CRE answered the call to action with immediate bottom-line impact during the now-storied recession of 2009. Simply put, it was CRE that handed the C-Suite what has now become known as the ‘blended portfolio model.’
Portfolio optimization used to be focused mainly on lease administration, but now it’s tied to critical business performance and efficiency factors like cost and space reduction. Now it’s more textured.
It’s also tied to productivity, through alternative workplace strategies delivering more flexibility, a better working experience for employees, higher degrees of mobility, and, of course, greater levels of productivity – all with less cap-ex and space occupied.

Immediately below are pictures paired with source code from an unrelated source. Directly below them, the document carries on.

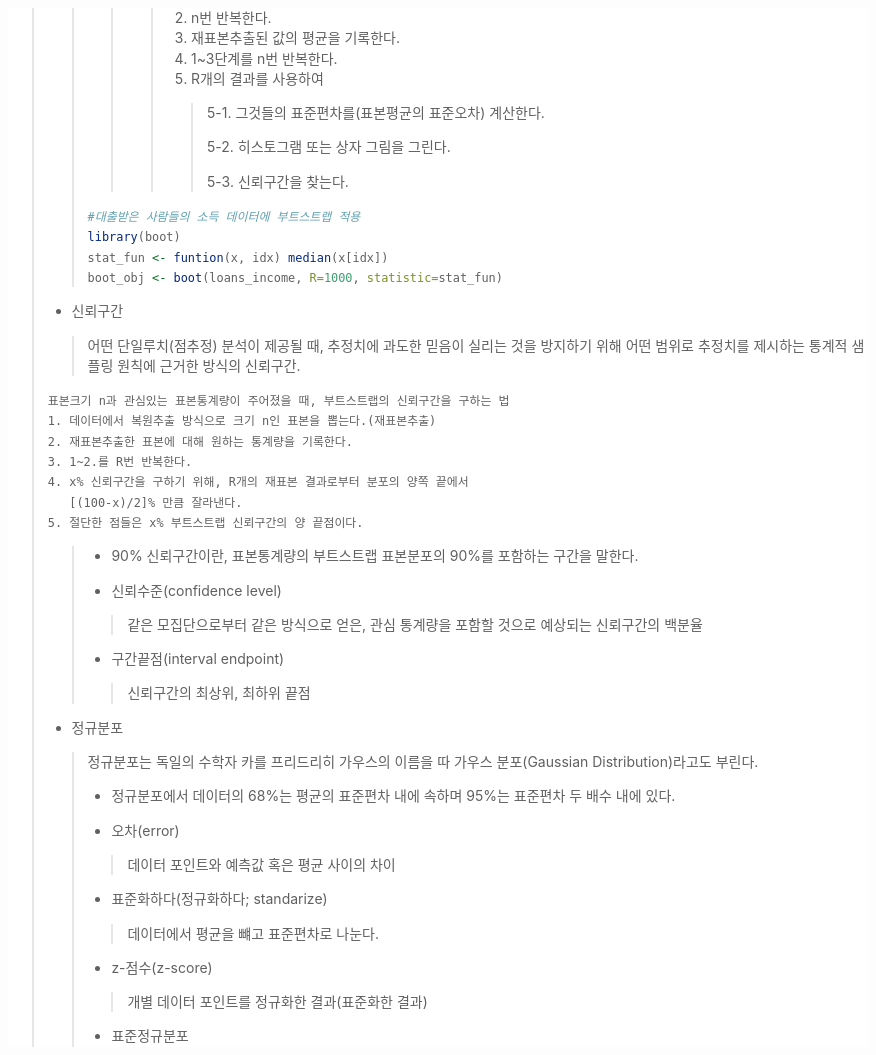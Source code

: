 > > > > 2. n번 반복한다. 
> > > > 3. 재표본추출된 값의 평균을 기록한다. 
> > > > 4. 1~3단계를 n번 반복한다. 
> > > > 5. R개의 결과를 사용하여 
> > > >
> > > > > 5-1. 그것들의 표준편차를(표본평균의 표준오차) 계산한다. 
> > > > >
> > > > > 5-2. 히스토그램 또는 상자 그림을 그린다.
> > > > >
> > > > > 5-3. 신뢰구간을 찾는다. 
> >
> > ```R
> > #대출받은 사람들의 소득 데이터에 부트스트랩 적용
> > library(boot)
> > stat_fun <- funtion(x, idx) median(x[idx])
> > boot_obj <- boot(loans_income, R=1000, statistic=stat_fun)
> > ```
> >
> > 
>
> - 신뢰구간
>
> > 어떤 단일루치(점추정) 분석이 제공될 때, 추정치에 과도한 믿음이 실리는 것을 방지하기 위해 어떤 범위로 추정치를 제시하는 통계적 샘플링 원칙에 근거한 방식의 신뢰구간. 
>
> ```
> 표본크기 n과 관심있는 표본통계량이 주어졌을 때, 부트스트랩의 신뢰구간을 구하는 법 
> 1. 데이터에서 복원추출 방식으로 크기 n인 표본을 뽑는다.(재표본추출)
> 2. 재표본추출한 표본에 대해 원하는 통계량을 기록한다. 
> 3. 1~2.를 R번 반복한다. 
> 4. x% 신뢰구간을 구하기 위해, R개의 재표본 결과로부터 분포의 양쪽 끝에서
>    [(100-x)/2]% 만큼 잘라낸다. 
> 5. 절단한 점들은 x% 부트스트랩 신뢰구간의 양 끝점이다. 
> ```
>
> > * 90% 신뢰구간이란, 표본통계량의 부트스트랩 표본분포의 90%를 포함하는 구간을 말한다. 
> >
> > * 신뢰수준(confidence level)
> >
> > > 같은 모집단으로부터 같은 방식으로 얻은, 관심 통계량을 포함할 것으로 예상되는 신뢰구간의 백분율
> >
> > * 구간끝점(interval endpoint)
> >
> > > 신뢰구간의 최상위, 최하위 끝점
>
> - 정규분포
>
> > 정규분포는 독일의 수학자 카를 프리드리히 가우스의 이름을 따 가우스 분포(Gaussian Distribution)라고도 부린다. 
> >
> > - 정규분포에서 데이터의 68%는 평균의 표준편차 내에 속하며 95%는 표준편차 두 배수 내에 있다.
> >
> > * 오차(error)
> >
> > > 데이터 포인트와 예측값 혹은 평균 사이의 차이 
> >
> > * 표준화하다(정규화하다; standarize)
> >
> > > 데이터에서 평균을 뺴고 표준편차로 나눈다. 
> >
> > * z-점수(z-score)
> >
> > > 개별 데이터 포인트를 정규화한 결과(표준화한 결과)
> >
> > * 표준정규분포
> >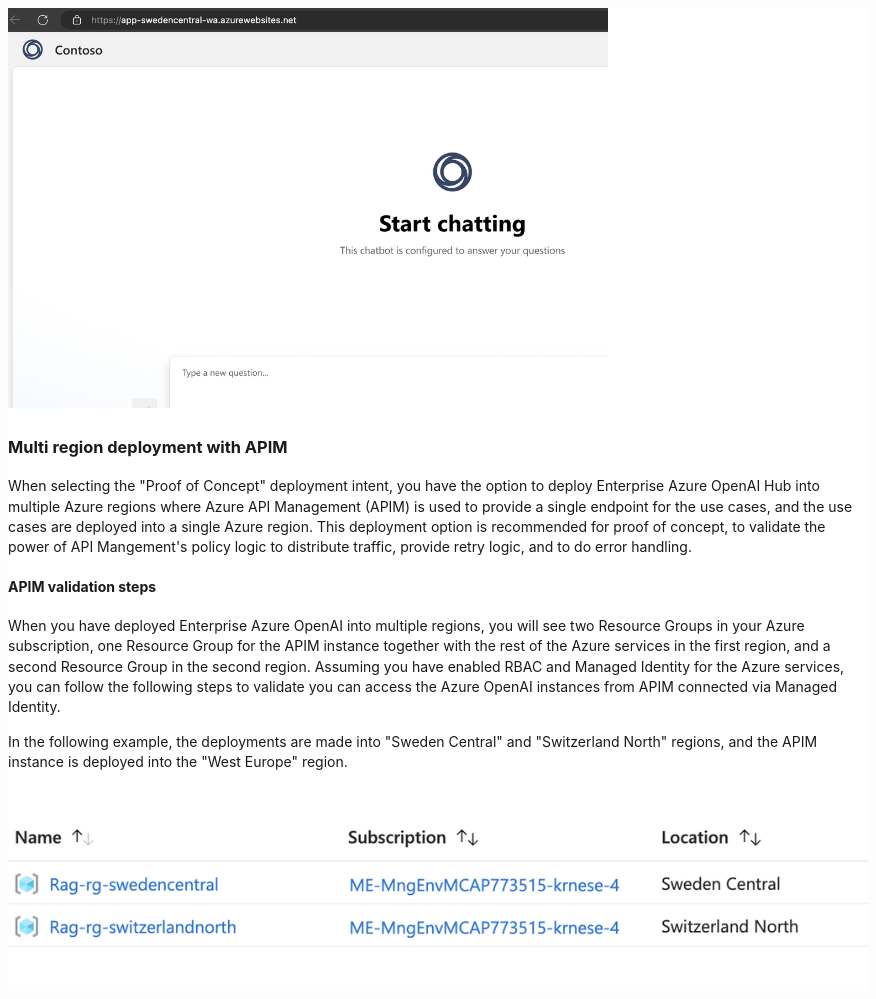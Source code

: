<img src="./AppSetup7.png" alt="Sample app" height="400" width="600">

### Multi region deployment with APIM

When selecting the "Proof of Concept" deployment intent, you have the option to deploy Enterprise Azure OpenAI Hub into multiple Azure regions where Azure API Management (APIM) is used to provide a single endpoint for the use cases, and the use cases are deployed into a single Azure region. This deployment option is recommended for proof of concept, to validate the power of API Mangement's policy logic to distribute traffic, provide retry logic, and to do error handling.

#### APIM validation steps

When you have deployed Enterprise Azure OpenAI into multiple regions, you will see two Resource Groups in your Azure subscription, one Resource Group for the APIM instance together with the rest of the Azure services in the first region, and a second Resource Group in the second region. Assuming you have enabled RBAC and Managed Identity for the Azure services, you can follow the following steps to validate you can access the Azure OpenAI instances from APIM connected via Managed Identity.

In the following example, the deployments are made into "Sweden Central" and "Switzerland North" regions, and the APIM instance is deployed into the "West Europe" region.

<img src="./MultiRegion1.png" alt="Multi Region Deployment" width="900" height="200">

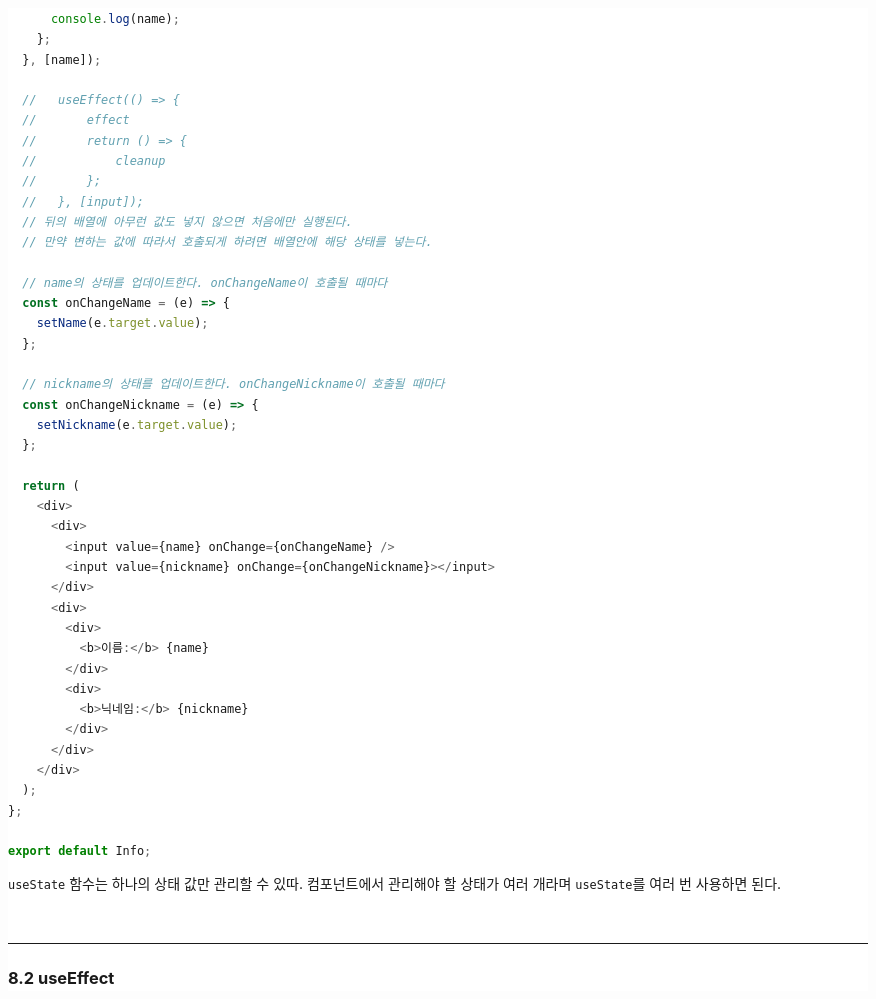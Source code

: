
 ```js
      console.log(name);
    };
  }, [name]);

  //   useEffect(() => {
  //       effect
  //       return () => {
  //           cleanup
  //       };
  //   }, [input]);
  // 뒤의 배열에 아무런 값도 넣지 않으면 처음에만 실행된다.
  // 만약 변하는 값에 따라서 호출되게 하려면 배열안에 해당 상태를 넣는다.

  // name의 상태를 업데이트한다. onChangeName이 호출될 때마다
  const onChangeName = (e) => {
    setName(e.target.value);
  };

  // nickname의 상태를 업데이트한다. onChangeNickname이 호출될 때마다
  const onChangeNickname = (e) => {
    setNickname(e.target.value);
  };

  return (
    <div>
      <div>
        <input value={name} onChange={onChangeName} />
        <input value={nickname} onChange={onChangeNickname}></input>
      </div>
      <div>
        <div>
          <b>이름:</b> {name}
        </div>
        <div>
          <b>닉네임:</b> {nickname}
        </div>
      </div>
    </div>
  );
};

export default Info;
```

`useState` 함수는 하나의 상태 값만 관리할 수 있따. 컴포넌트에서 관리해야 할 상태가 여러 개라며 `useState`를 여러 번 사용하면 된다.

<br>

---

### 8.2 useEffect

Corporate Real Estate 2020
What’s next, especially now we’re hearing that 2012 may be a bit more like 2009 than 2010 or 2011? Our current Corporate Real Estate 2020 transformational research program is an example. Hundreds of our members are engaged in a global conversation about what business will be like in the year 2020.
We are forecasting across eight key areas of practice, or domains of CRE that pretty much define our industry and profession today and tomorrow:
-
The changing nature of work and workplace
-
Sustainability and corporate social responsibility
-
Portfolio optimization
-
Partnering with key support functions
-
Location strategies and the role of place
-
Technology’s huge impact on work
-
Service delivery models because outsourcing remains a critical driving force within CRE, as does globalization
-
Enterprise leadership – the watershed where all of these other forces converge.
The point is, we all need to become a part of the business we serve, not just a cost center or support function; not just an order taker, but a trusted advisor.
We are levers for the enterprise, and we can become business drivers if we learn how to effectively position and communicate the value of CRE, especially at a time of prolonged uncertainty and growing complexity.